Whatever that window is, you need to tailor your retargeting campaign to it, making sure that you get your message in front of them before it is too late. To help you, draw on all the data gathered from the tracking codes discussed before. You can follow exactly where on your website potential customers went and use it to surmise intention and what stage of the marketing funnel they are at. If you are selling holidays and they went to your Bali pages and even looked at accommodation, they are likely in the Desire stage: follow up by offering them more options in the same area, and you can push them into Action.

You can get remarkably specific in doing this. On Google, for example, you could make separate retargeting lists for large audiences (all the people who have visited your website, for example) or much more specific audiences (such as people who put an item into their “cart” but didn’t complete the purchase, or who read a particular blog and therefore indicated what aspect of your products or services most interests them). These are clearly people who already have an interest in your product or your brand, which makes engaging them much easier than trying to identify an entirely new customer. Little wonder that Lucas Lee-Tyson of Growth Cave says “retargeting is some of the lowest hanging fruit you can ever target.” 

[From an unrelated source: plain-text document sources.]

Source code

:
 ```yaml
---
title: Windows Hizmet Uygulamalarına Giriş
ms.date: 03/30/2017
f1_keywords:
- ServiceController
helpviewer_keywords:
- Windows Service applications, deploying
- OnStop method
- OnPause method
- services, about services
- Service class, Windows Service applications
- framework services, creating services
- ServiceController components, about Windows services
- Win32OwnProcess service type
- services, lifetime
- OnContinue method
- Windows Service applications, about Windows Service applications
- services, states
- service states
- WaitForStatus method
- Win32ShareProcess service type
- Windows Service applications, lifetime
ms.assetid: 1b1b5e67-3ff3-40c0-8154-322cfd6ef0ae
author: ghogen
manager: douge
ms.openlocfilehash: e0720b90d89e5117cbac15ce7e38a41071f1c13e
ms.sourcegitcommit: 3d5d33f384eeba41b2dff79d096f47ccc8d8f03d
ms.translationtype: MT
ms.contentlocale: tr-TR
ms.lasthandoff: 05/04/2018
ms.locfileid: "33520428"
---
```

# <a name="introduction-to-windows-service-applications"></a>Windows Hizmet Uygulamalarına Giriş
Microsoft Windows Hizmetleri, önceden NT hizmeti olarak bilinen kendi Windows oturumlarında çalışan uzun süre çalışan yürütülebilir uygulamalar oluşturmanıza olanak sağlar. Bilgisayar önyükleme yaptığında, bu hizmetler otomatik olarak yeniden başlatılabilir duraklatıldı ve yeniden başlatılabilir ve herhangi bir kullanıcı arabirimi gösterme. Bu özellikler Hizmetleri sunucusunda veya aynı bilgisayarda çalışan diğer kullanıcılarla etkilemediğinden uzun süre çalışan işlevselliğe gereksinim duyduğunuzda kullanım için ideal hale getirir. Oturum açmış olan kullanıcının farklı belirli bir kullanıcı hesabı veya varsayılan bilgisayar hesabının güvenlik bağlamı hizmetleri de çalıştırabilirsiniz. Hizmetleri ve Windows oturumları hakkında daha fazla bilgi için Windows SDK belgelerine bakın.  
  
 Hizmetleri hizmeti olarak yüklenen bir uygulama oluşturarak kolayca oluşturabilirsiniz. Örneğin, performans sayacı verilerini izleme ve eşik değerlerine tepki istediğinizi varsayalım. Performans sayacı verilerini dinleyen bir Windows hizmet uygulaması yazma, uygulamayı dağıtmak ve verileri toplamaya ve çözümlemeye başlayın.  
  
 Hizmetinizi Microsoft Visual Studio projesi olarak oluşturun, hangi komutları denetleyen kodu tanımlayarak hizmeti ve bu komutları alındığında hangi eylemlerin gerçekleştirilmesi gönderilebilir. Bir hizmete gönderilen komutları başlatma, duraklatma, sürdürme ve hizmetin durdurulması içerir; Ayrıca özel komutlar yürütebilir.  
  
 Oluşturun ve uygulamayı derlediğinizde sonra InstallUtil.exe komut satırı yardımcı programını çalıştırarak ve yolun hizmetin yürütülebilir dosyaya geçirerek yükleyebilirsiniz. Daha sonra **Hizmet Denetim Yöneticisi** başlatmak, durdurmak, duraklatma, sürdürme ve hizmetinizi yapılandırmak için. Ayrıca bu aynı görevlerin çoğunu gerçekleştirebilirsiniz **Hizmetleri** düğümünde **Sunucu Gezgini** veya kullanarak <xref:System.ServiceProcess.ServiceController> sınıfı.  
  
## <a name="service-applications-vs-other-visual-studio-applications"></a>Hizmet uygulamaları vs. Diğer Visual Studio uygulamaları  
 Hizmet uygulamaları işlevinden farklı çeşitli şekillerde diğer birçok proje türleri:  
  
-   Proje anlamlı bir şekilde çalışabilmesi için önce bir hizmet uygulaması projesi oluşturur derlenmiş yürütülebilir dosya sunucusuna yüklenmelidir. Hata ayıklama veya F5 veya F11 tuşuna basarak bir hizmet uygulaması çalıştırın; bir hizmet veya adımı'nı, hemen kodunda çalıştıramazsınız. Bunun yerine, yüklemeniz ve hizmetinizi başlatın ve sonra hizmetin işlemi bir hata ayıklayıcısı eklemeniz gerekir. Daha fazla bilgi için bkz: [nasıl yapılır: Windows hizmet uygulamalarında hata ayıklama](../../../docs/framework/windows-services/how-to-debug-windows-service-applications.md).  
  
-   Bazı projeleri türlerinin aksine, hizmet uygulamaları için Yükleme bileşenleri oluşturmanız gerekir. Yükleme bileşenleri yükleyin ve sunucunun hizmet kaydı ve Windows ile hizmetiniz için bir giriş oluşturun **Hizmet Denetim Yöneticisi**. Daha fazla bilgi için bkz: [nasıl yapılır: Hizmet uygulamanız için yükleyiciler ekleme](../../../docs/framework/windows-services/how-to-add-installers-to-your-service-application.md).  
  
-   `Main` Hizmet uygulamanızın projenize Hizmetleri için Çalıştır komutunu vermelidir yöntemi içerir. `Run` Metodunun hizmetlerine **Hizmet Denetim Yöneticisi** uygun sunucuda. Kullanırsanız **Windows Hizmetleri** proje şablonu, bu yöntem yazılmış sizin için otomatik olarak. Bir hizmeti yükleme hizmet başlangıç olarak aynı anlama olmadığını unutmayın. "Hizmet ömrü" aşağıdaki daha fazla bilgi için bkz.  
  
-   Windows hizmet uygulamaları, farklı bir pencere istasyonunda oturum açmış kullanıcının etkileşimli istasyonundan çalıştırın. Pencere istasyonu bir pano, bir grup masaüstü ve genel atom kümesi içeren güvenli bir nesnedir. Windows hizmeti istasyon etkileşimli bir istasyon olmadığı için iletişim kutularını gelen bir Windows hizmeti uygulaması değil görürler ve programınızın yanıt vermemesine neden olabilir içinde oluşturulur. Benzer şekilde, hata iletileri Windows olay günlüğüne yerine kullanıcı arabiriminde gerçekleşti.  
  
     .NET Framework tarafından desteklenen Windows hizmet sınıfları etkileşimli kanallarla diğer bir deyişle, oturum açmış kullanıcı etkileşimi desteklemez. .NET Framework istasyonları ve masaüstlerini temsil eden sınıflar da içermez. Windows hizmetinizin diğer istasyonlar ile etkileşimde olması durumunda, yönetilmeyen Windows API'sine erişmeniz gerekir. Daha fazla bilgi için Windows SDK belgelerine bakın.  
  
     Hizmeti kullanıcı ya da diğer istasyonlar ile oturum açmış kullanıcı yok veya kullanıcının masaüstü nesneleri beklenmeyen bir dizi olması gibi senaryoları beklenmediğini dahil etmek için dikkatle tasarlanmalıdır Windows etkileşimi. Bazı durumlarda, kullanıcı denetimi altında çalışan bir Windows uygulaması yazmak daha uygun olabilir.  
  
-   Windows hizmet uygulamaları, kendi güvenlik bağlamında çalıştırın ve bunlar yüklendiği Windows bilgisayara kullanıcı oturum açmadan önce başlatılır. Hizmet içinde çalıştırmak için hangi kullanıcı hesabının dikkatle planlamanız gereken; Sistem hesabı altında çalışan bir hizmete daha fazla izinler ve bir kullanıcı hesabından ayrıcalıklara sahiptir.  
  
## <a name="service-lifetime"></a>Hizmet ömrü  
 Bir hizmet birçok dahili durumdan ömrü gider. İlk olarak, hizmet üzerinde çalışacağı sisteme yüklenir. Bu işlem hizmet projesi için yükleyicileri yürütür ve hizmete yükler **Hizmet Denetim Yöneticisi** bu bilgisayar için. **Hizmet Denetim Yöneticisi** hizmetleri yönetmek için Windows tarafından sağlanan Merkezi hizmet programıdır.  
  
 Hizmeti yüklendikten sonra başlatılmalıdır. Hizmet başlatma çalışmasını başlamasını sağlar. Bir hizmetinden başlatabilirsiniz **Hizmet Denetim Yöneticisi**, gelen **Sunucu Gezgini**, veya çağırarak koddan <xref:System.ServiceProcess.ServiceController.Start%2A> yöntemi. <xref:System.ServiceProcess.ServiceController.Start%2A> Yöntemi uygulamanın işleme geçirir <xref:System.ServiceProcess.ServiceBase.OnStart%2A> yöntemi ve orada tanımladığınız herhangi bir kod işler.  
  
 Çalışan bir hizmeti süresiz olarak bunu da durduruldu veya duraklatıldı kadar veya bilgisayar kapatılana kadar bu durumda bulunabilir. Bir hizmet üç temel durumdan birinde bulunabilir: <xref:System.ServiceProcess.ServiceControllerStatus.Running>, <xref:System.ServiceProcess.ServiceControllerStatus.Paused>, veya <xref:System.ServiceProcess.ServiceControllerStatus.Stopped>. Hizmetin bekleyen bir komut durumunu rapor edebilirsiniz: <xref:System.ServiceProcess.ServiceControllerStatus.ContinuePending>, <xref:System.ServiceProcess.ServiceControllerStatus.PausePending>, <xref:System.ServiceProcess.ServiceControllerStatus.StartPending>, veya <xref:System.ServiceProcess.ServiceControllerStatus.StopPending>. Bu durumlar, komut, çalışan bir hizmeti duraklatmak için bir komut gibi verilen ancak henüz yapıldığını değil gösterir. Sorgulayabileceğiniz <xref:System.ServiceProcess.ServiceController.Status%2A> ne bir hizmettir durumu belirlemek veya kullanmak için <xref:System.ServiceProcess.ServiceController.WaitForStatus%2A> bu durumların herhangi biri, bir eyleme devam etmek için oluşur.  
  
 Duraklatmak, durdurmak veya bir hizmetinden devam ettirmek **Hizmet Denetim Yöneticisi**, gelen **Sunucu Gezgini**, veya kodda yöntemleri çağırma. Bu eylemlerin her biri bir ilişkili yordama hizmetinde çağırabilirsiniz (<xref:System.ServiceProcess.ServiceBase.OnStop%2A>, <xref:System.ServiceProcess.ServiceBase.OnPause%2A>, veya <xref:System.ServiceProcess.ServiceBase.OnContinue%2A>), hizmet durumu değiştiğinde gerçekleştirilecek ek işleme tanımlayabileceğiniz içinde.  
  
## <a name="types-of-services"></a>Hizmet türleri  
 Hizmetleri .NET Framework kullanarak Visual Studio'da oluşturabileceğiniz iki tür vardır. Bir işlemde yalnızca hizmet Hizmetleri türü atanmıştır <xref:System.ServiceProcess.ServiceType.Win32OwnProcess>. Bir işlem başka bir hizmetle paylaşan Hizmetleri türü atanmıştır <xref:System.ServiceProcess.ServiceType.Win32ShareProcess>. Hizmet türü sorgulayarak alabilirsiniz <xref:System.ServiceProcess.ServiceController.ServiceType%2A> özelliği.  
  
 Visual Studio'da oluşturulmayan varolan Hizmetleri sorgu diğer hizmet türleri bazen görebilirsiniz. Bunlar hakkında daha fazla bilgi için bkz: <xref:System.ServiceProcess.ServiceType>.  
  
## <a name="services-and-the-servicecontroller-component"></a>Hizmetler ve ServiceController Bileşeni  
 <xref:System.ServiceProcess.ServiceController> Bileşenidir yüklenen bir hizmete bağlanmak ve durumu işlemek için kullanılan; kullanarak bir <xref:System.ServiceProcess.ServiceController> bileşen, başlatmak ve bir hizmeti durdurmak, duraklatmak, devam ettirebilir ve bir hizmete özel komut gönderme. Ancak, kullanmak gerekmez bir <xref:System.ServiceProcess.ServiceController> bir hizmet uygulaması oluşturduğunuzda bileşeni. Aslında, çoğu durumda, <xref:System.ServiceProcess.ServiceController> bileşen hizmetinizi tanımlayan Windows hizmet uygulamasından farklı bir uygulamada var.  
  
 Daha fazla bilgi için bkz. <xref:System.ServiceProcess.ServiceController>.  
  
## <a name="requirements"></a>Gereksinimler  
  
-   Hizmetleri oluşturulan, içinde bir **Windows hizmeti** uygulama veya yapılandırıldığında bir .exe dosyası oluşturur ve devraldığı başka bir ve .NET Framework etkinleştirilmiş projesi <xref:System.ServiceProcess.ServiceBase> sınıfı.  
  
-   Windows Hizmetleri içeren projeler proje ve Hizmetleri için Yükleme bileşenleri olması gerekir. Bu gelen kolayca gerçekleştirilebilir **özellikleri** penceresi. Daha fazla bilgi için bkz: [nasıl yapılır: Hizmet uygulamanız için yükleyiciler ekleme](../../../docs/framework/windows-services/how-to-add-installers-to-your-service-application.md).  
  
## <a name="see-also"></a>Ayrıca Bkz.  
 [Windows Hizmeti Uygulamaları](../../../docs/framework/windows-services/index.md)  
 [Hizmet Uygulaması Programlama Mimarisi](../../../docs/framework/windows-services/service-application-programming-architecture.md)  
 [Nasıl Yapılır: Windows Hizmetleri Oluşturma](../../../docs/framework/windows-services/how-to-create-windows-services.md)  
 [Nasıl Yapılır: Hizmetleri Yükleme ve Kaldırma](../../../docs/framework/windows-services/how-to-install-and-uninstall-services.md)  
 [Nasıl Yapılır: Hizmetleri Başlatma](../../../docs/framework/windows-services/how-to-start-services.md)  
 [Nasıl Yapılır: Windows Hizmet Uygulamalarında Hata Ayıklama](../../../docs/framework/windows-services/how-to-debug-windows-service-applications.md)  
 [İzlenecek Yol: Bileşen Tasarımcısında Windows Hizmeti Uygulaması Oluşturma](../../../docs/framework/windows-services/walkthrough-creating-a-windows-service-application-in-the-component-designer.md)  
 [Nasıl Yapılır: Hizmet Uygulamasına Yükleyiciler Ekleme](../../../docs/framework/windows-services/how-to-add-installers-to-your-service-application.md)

By now, you haven’t just got an idea of your customer, you practically have a full FBI profile, complete with habits, personality quirks and exactly what stage they are at in their buyer’s journey. Now you are in a position to give them exactly what they want. If they abandoned a cart, the likelihood is that they had a pang over pricing, so you can target them with an ad offering a discount. If they visited something much more specific – such as a blog on how your exercise products can help reduce stomach fat – hit them with an ad talking about attaining the perfect six pack.

The final stage in this retargeting journey is to drive your re-hooked customer through to a landing page which has been designed with their specific needs in mind. While you might not want the landing page to greet them by name (that will trigger that unsettled feeling we talked about earlier), you do want it to anticipate their concerns (regarding pricing, effectiveness or urgency, for example) and make it easy for them to take action. Search Engine Journal argues that you need to make your landing pages “more personal, more curated, and more relevant”.

There are other, less direct ways in which retargeting can be an invaluable tool in your marketing funnel strategy. Retargeting doesn’t always need to push people directly back to the Desire or Action stages, it can also engage with them at the Awareness stage. Targeting people who have previously engaged with your website with follow-up advertising or promoted social media posts can deepen their connection to your brand. As Smart Insights argues, retargeting can allow you to“raise your brand awareness and increase the efficiency of your ads”.

Many people are attracted to digital marketing because they enjoy the challenge of it, the complexity of reaching your customers and the difficulty in getting them to convert. But it’s foolish to make a virtue of this challenge, and when a tool makes success easier we should snatch it. Retargeting is one of those tools, a no-brainer way to reach your customer and drive up awareness and sales. Get stuck in and start to feel the benefits immediately.